**Task requirements:** Omit the pictures and return every entry exactly as written.

★ ★ ★ ★

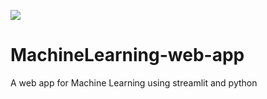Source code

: ![](https://img.shields.io/pypi/pyversions/streamlit?logo=%233776AB&style=plastic)

# MachineLearning-web-app
A web app for Machine Learning using streamlit and python

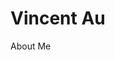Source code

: <!DOCTYPE html>
<html>
<head>
<title>Vincent Au</title>
</head>
<body>

<h1>Vincent Au</h1>
<p>About Me</p>
    
</body>
</html>













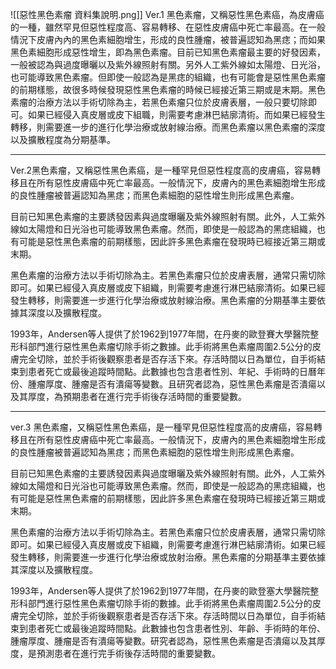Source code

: ![[惡性黑色素瘤 資料集說明.png]]
Ver.1
黑色素瘤，又稱惡性黑色素癌，為皮膚癌的一種，雖然罕見但惡性程度高、容易轉移、在惡性皮膚癌中死亡率最高。在一般情況下皮膚內內的黑色素細胞增生，形成的良性腫瘤，被普遍認知為黑痣；而如果黑色素細胞形成惡性增生，即為黑色素瘤。目前已知黑色素瘤最主要的好發因素，一般被認為與過度曝曬以及紫外線照射有關。另外人工紫外線如太陽燈、日光浴，也可能導致黑色素瘤。但即使一般認為是黑痣的組織，也有可能會是惡性黑色素瘤的前期樣態，故很多時候發現惡性黑色素瘤的時候已經接近第三期或是末期。黑色素瘤的治療方法以手術切除為主，若黑色素瘤只位於皮膚表層，一般只要切除即可。如果已經侵入真皮層或皮下組職，則需要考慮淋巴結廓清術。而如果已經發生轉移，則需要進一步的進行化學治療或放射線治療。而黑色素瘤以黑色素瘤的深度以及擴散程度為分期基準。
- - -
Ver.2黑色素瘤，又稱惡性黑色素癌，是一種罕見但惡性程度高的皮膚癌，容易轉移且在所有惡性皮膚癌中死亡率最高。一般情況下，皮膚內的黑色素細胞增生形成的良性腫瘤被普遍認知為黑痣；而黑色素細胞的惡性增生則形成黑色素瘤。

目前已知黑色素瘤的主要誘發因素與過度曝曬及紫外線照射有關。此外，人工紫外線如太陽燈和日光浴也可能導致黑色素瘤。然而，即使是一般認為的黑痣組織，也有可能是惡性黑色素瘤的前期樣態，因此許多黑色素瘤在發現時已經接近第三期或末期。

黑色素瘤的治療方法以手術切除為主。若黑色素瘤只位於皮膚表層，通常只需切除即可。如果已經侵入真皮層或皮下組織，則需要考慮進行淋巴結廓清術。如果已經發生轉移，則需要進一步進行化學治療或放射線治療。黑色素瘤的分期基準主要依據其深度以及擴散程度。

1993年，Andersen等人提供了於1962到1977年間，在丹麥的歐登賽大學醫院整形科部門進行惡性黑色素瘤切除手術之數據。此手術將黑色素瘤周圍2.5公分的皮膚完全切除，並於手術後觀察患者是否存活下來。存活時間以日為單位，自手術結束到患者死亡或最後追蹤時間點。此數據也包含患者性別、年紀、手術時的日曆年份、腫瘤厚度、腫瘤是否有潰瘍等變數。且研究者認為，惡性黑色素瘤是否潰瘍以及其厚度，為預期患者在進行完手術後存活時間的重要變數。
- - -
ver.3
黑色素瘤，又稱惡性黑色素癌，是一種罕見但惡性程度高的皮膚癌，容易轉移且在所有惡性皮膚癌中死亡率最高。一般情況下，皮膚內的黑色素細胞增生形成的良性腫瘤被普遍認知為黑痣；而黑色素細胞的惡性增生則形成黑色素瘤。

目前已知黑色素瘤的主要誘發因素與過度曝曬及紫外線照射有關。此外，人工紫外線如太陽燈和日光浴也可能導致黑色素瘤。然而，即使是一般認為的黑痣組織，也有可能是惡性黑色素瘤的前期樣態，因此許多黑色素瘤在發現時已經接近第三期或末期。

黑色素瘤的治療方法以手術切除為主。若黑色素瘤只位於皮膚表層，通常只需切除即可。如果已經侵入真皮層或皮下組織，則需要考慮進行淋巴結廓清術。如果已經發生轉移，則需要進一步進行化學治療或放射治療。黑色素瘤的分期基準主要依據其深度以及擴散程度。

1993年，Andersen等人提供了於1962到1977年間，在丹麥的歐登塞大學醫院整形科部門進行惡性黑色素瘤切除手術的數據。此手術將黑色素瘤周圍2.5公分的皮膚完全切除，並於手術後觀察患者是否存活下來。存活時間以日為單位，自手術結束到患者死亡或最後追蹤時間點。此數據也包含患者性別、年齡、手術時的年份、腫瘤厚度、腫瘤是否有潰瘍等變數。研究者認為，惡性黑色素瘤是否潰瘍以及其厚度，是預測患者在進行完手術後存活時間的重要變數。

★ ★ ★ ★

**Answer to this task:**
Source code

: ![](https://img.shields.io/pypi/pyversions/streamlit?logo=%233776AB&style=plastic)

# MachineLearning-web-app
A web app for Machine Learning using streamlit and python

Source code

: <!DOCTYPE html>
<html>
<head>
<title>Vincent Au</title>
</head>
<body>

<h1>Vincent Au</h1>
<p>About Me</p>
    
</body>
</html>













Source code

: ![[惡性黑色素瘤 資料集說明.png]]
Ver.1
黑色素瘤，又稱惡性黑色素癌，為皮膚癌的一種，雖然罕見但惡性程度高、容易轉移、在惡性皮膚癌中死亡率最高。在一般情況下皮膚內內的黑色素細胞增生，形成的良性腫瘤，被普遍認知為黑痣；而如果黑色素細胞形成惡性增生，即為黑色素瘤。目前已知黑色素瘤最主要的好發因素，一般被認為與過度曝曬以及紫外線照射有關。另外人工紫外線如太陽燈、日光浴，也可能導致黑色素瘤。但即使一般認為是黑痣的組織，也有可能會是惡性黑色素瘤的前期樣態，故很多時候發現惡性黑色素瘤的時候已經接近第三期或是末期。黑色素瘤的治療方法以手術切除為主，若黑色素瘤只位於皮膚表層，一般只要切除即可。如果已經侵入真皮層或皮下組職，則需要考慮淋巴結廓清術。而如果已經發生轉移，則需要進一步的進行化學治療或放射線治療。而黑色素瘤以黑色素瘤的深度以及擴散程度為分期基準。
- - -
Ver.2黑色素瘤，又稱惡性黑色素癌，是一種罕見但惡性程度高的皮膚癌，容易轉移且在所有惡性皮膚癌中死亡率最高。一般情況下，皮膚內的黑色素細胞增生形成的良性腫瘤被普遍認知為黑痣；而黑色素細胞的惡性增生則形成黑色素瘤。

目前已知黑色素瘤的主要誘發因素與過度曝曬及紫外線照射有關。此外，人工紫外線如太陽燈和日光浴也可能導致黑色素瘤。然而，即使是一般認為的黑痣組織，也有可能是惡性黑色素瘤的前期樣態，因此許多黑色素瘤在發現時已經接近第三期或末期。

黑色素瘤的治療方法以手術切除為主。若黑色素瘤只位於皮膚表層，通常只需切除即可。如果已經侵入真皮層或皮下組織，則需要考慮進行淋巴結廓清術。如果已經發生轉移，則需要進一步進行化學治療或放射線治療。黑色素瘤的分期基準主要依據其深度以及擴散程度。

1993年，Andersen等人提供了於1962到1977年間，在丹麥的歐登賽大學醫院整形科部門進行惡性黑色素瘤切除手術之數據。此手術將黑色素瘤周圍2.5公分的皮膚完全切除，並於手術後觀察患者是否存活下來。存活時間以日為單位，自手術結束到患者死亡或最後追蹤時間點。此數據也包含患者性別、年紀、手術時的日曆年份、腫瘤厚度、腫瘤是否有潰瘍等變數。且研究者認為，惡性黑色素瘤是否潰瘍以及其厚度，為預期患者在進行完手術後存活時間的重要變數。
- - -
ver.3
黑色素瘤，又稱惡性黑色素癌，是一種罕見但惡性程度高的皮膚癌，容易轉移且在所有惡性皮膚癌中死亡率最高。一般情況下，皮膚內的黑色素細胞增生形成的良性腫瘤被普遍認知為黑痣；而黑色素細胞的惡性增生則形成黑色素瘤。

目前已知黑色素瘤的主要誘發因素與過度曝曬及紫外線照射有關。此外，人工紫外線如太陽燈和日光浴也可能導致黑色素瘤。然而，即使是一般認為的黑痣組織，也有可能是惡性黑色素瘤的前期樣態，因此許多黑色素瘤在發現時已經接近第三期或末期。

黑色素瘤的治療方法以手術切除為主。若黑色素瘤只位於皮膚表層，通常只需切除即可。如果已經侵入真皮層或皮下組織，則需要考慮進行淋巴結廓清術。如果已經發生轉移，則需要進一步進行化學治療或放射治療。黑色素瘤的分期基準主要依據其深度以及擴散程度。

1993年，Andersen等人提供了於1962到1977年間，在丹麥的歐登塞大學醫院整形科部門進行惡性黑色素瘤切除手術的數據。此手術將黑色素瘤周圍2.5公分的皮膚完全切除，並於手術後觀察患者是否存活下來。存活時間以日為單位，自手術結束到患者死亡或最後追蹤時間點。此數據也包含患者性別、年齡、手術時的年份、腫瘤厚度、腫瘤是否有潰瘍等變數。研究者認為，惡性黑色素瘤是否潰瘍以及其厚度，是預測患者在進行完手術後存活時間的重要變數。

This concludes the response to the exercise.